Items listed in a dataset:
= = = = = = =

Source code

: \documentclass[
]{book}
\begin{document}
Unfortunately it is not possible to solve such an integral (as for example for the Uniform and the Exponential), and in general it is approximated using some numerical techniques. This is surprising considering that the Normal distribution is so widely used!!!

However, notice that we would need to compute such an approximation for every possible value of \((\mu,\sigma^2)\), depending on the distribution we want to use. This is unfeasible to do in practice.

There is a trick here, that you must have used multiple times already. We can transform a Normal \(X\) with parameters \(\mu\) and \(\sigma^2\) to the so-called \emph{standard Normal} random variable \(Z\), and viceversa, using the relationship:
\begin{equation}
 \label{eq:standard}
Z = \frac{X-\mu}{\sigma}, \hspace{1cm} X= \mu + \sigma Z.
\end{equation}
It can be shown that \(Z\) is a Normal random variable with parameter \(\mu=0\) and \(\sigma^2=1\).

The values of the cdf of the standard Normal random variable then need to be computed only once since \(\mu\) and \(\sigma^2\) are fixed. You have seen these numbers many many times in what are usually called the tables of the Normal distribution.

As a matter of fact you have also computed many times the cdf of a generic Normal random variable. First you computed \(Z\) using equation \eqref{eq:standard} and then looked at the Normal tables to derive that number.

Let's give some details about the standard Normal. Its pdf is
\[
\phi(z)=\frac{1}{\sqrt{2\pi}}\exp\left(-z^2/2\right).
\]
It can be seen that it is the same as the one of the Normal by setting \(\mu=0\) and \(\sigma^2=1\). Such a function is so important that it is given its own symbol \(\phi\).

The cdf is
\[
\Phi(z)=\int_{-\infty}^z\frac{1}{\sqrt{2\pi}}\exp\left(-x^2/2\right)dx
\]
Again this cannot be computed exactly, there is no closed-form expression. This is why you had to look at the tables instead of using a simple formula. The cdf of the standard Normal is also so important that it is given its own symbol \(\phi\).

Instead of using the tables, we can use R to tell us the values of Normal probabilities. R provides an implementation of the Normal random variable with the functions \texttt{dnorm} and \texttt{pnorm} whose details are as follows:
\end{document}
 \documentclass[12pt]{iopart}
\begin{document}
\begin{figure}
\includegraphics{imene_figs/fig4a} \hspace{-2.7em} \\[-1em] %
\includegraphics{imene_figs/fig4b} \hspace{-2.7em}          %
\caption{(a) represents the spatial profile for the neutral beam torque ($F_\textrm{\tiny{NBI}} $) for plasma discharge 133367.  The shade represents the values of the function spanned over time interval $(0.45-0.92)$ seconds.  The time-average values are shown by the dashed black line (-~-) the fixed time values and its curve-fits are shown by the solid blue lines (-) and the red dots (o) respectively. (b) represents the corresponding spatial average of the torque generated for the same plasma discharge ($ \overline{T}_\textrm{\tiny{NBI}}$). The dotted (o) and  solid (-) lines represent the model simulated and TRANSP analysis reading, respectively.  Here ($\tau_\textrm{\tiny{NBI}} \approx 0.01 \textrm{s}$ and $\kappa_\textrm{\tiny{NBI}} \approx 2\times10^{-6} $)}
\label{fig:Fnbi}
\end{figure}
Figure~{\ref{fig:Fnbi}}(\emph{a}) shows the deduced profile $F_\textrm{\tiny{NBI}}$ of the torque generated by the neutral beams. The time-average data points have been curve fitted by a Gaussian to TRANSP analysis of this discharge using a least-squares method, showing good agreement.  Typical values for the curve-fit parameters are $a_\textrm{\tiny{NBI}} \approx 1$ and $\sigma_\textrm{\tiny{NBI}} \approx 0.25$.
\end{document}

= = = = = = =

Directions:
Each line from the first line of the entries up to and including the line containing "However, notice that" should be transcribed exactly, with all other lines left out.

Completed exercise:
Source code

: \documentclass[
]{book}
\begin{document}
Unfortunately it is not possible to solve such an integral (as for example for the Uniform and the Exponential), and in general it is approximated using some numerical techniques. This is surprising considering that the Normal distribution is so widely used!!!

However, notice that we would need to compute such an approximation for every possible value of \((\mu,\sigma^2)\), depending on the distribution we want to use. This is unfeasible to do in practice.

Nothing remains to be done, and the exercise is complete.